Task item → All that is needed is the listing, given back exactly.

Supplied data →
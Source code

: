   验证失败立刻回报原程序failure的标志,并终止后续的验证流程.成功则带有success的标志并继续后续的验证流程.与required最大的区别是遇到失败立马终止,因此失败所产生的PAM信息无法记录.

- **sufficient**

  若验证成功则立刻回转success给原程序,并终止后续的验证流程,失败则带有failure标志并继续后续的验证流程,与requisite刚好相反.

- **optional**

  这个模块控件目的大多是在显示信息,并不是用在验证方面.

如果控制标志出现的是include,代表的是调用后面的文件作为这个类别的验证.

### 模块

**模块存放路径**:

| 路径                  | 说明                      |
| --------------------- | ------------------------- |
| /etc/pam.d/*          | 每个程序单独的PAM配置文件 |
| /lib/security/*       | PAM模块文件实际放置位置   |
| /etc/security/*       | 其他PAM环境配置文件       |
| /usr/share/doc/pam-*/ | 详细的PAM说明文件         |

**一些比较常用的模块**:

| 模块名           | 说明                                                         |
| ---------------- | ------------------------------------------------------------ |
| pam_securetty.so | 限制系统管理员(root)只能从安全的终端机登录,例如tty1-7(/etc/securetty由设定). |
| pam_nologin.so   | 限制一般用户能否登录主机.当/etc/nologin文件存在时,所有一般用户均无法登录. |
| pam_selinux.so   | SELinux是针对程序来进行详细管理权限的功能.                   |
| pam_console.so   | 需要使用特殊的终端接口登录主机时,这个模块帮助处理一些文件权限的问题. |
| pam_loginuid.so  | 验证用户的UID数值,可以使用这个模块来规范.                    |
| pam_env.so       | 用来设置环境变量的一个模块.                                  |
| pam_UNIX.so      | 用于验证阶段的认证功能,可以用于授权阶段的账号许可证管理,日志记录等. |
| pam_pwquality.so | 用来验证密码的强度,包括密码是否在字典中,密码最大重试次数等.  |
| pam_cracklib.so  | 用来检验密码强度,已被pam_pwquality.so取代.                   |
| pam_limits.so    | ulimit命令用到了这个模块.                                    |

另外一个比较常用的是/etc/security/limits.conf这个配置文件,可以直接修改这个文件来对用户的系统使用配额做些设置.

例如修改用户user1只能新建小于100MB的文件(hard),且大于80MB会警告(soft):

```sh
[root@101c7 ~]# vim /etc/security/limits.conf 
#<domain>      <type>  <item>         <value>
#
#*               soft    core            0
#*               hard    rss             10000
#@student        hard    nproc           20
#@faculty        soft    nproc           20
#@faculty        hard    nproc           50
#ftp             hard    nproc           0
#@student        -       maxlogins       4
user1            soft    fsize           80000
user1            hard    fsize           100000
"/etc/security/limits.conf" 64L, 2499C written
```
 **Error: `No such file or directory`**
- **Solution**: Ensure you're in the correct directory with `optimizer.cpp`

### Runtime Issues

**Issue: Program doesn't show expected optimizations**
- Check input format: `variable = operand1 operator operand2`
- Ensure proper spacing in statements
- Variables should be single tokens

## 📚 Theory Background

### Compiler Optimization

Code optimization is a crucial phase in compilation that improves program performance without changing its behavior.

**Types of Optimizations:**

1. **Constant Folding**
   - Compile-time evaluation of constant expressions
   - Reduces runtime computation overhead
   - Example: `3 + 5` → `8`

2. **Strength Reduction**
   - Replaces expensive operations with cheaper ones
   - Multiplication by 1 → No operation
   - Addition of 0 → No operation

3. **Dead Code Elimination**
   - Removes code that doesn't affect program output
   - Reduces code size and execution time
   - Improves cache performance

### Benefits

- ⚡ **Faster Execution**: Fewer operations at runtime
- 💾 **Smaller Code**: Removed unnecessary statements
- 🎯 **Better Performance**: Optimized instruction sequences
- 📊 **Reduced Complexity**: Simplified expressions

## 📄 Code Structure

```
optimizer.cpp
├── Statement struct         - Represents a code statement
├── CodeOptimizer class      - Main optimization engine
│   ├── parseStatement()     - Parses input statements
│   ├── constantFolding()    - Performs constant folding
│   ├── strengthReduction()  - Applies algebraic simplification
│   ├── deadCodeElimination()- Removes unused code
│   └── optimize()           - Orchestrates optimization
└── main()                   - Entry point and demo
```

Solution to this task →
Source code

:   验证失败立刻回报原程序failure的标志,并终止后续的验证流程.成功则带有success的标志并继续后续的验证流程.与required最大的区别是遇到失败立马终止,因此失败所产生的PAM信息无法记录.

- **sufficient**

  若验证成功则立刻回转success给原程序,并终止后续的验证流程,失败则带有failure标志并继续后续的验证流程,与requisite刚好相反.

- **optional**

  这个模块控件目的大多是在显示信息,并不是用在验证方面.

如果控制标志出现的是include,代表的是调用后面的文件作为这个类别的验证.

### 模块

**模块存放路径**:

| 路径                  | 说明                      |
| --------------------- | ------------------------- |
| /etc/pam.d/*          | 每个程序单独的PAM配置文件 |
| /lib/security/*       | PAM模块文件实际放置位置   |
| /etc/security/*       | 其他PAM环境配置文件       |
| /usr/share/doc/pam-*/ | 详细的PAM说明文件         |

**一些比较常用的模块**:

| 模块名           | 说明                                                         |
| ---------------- | ------------------------------------------------------------ |
| pam_securetty.so | 限制系统管理员(root)只能从安全的终端机登录,例如tty1-7(/etc/securetty由设定). |
| pam_nologin.so   | 限制一般用户能否登录主机.当/etc/nologin文件存在时,所有一般用户均无法登录. |
| pam_selinux.so   | SELinux是针对程序来进行详细管理权限的功能.                   |
| pam_console.so   | 需要使用特殊的终端接口登录主机时,这个模块帮助处理一些文件权限的问题. |
| pam_loginuid.so  | 验证用户的UID数值,可以使用这个模块来规范.                    |
| pam_env.so       | 用来设置环境变量的一个模块.                                  |
| pam_UNIX.so      | 用于验证阶段的认证功能,可以用于授权阶段的账号许可证管理,日志记录等. |
| pam_pwquality.so | 用来验证密码的强度,包括密码是否在字典中,密码最大重试次数等.  |
| pam_cracklib.so  | 用来检验密码强度,已被pam_pwquality.so取代.                   |
| pam_limits.so    | ulimit命令用到了这个模块.                                    |

另外一个比较常用的是/etc/security/limits.conf这个配置文件,可以直接修改这个文件来对用户的系统使用配额做些设置.

例如修改用户user1只能新建小于100MB的文件(hard),且大于80MB会警告(soft):

```sh
[root@101c7 ~]# vim /etc/security/limits.conf 
#<domain>      <type>  <item>         <value>
#
#*               soft    core            0
#*               hard    rss             10000
#@student        hard    nproc           20
#@faculty        soft    nproc           20
#@faculty        hard    nproc           50
#ftp             hard    nproc           0
#@student        -       maxlogins       4
user1            soft    fsize           80000
user1            hard    fsize           100000
"/etc/security/limits.conf" 64L, 2499C written
```
 **Error: `No such file or directory`**
- **Solution**: Ensure you're in the correct directory with `optimizer.cpp`

### Runtime Issues

**Issue: Program doesn't show expected optimizations**
- Check input format: `variable = operand1 operator operand2`
- Ensure proper spacing in statements
- Variables should be single tokens

## 📚 Theory Background

### Compiler Optimization

Code optimization is a crucial phase in compilation that improves program performance without changing its behavior.

**Types of Optimizations:**

1. **Constant Folding**
   - Compile-time evaluation of constant expressions
   - Reduces runtime computation overhead
   - Example: `3 + 5` → `8`

2. **Strength Reduction**
   - Replaces expensive operations with cheaper ones
   - Multiplication by 1 → No operation
   - Addition of 0 → No operation

3. **Dead Code Elimination**
   - Removes code that doesn't affect program output
   - Reduces code size and execution time
   - Improves cache performance

### Benefits

- ⚡ **Faster Execution**: Fewer operations at runtime
- 💾 **Smaller Code**: Removed unnecessary statements
- 🎯 **Better Performance**: Optimized instruction sequences
- 📊 **Reduced Complexity**: Simplified expressions

## 📄 Code Structure

```
optimizer.cpp
├── Statement struct         - Represents a code statement
├── CodeOptimizer class      - Main optimization engine
│   ├── parseStatement()     - Parses input statements
│   ├── constantFolding()    - Performs constant folding
│   ├── strengthReduction()  - Applies algebraic simplification
│   ├── deadCodeElimination()- Removes unused code
│   └── optimize()           - Orchestrates optimization
└── main()                   - Entry point and demo
```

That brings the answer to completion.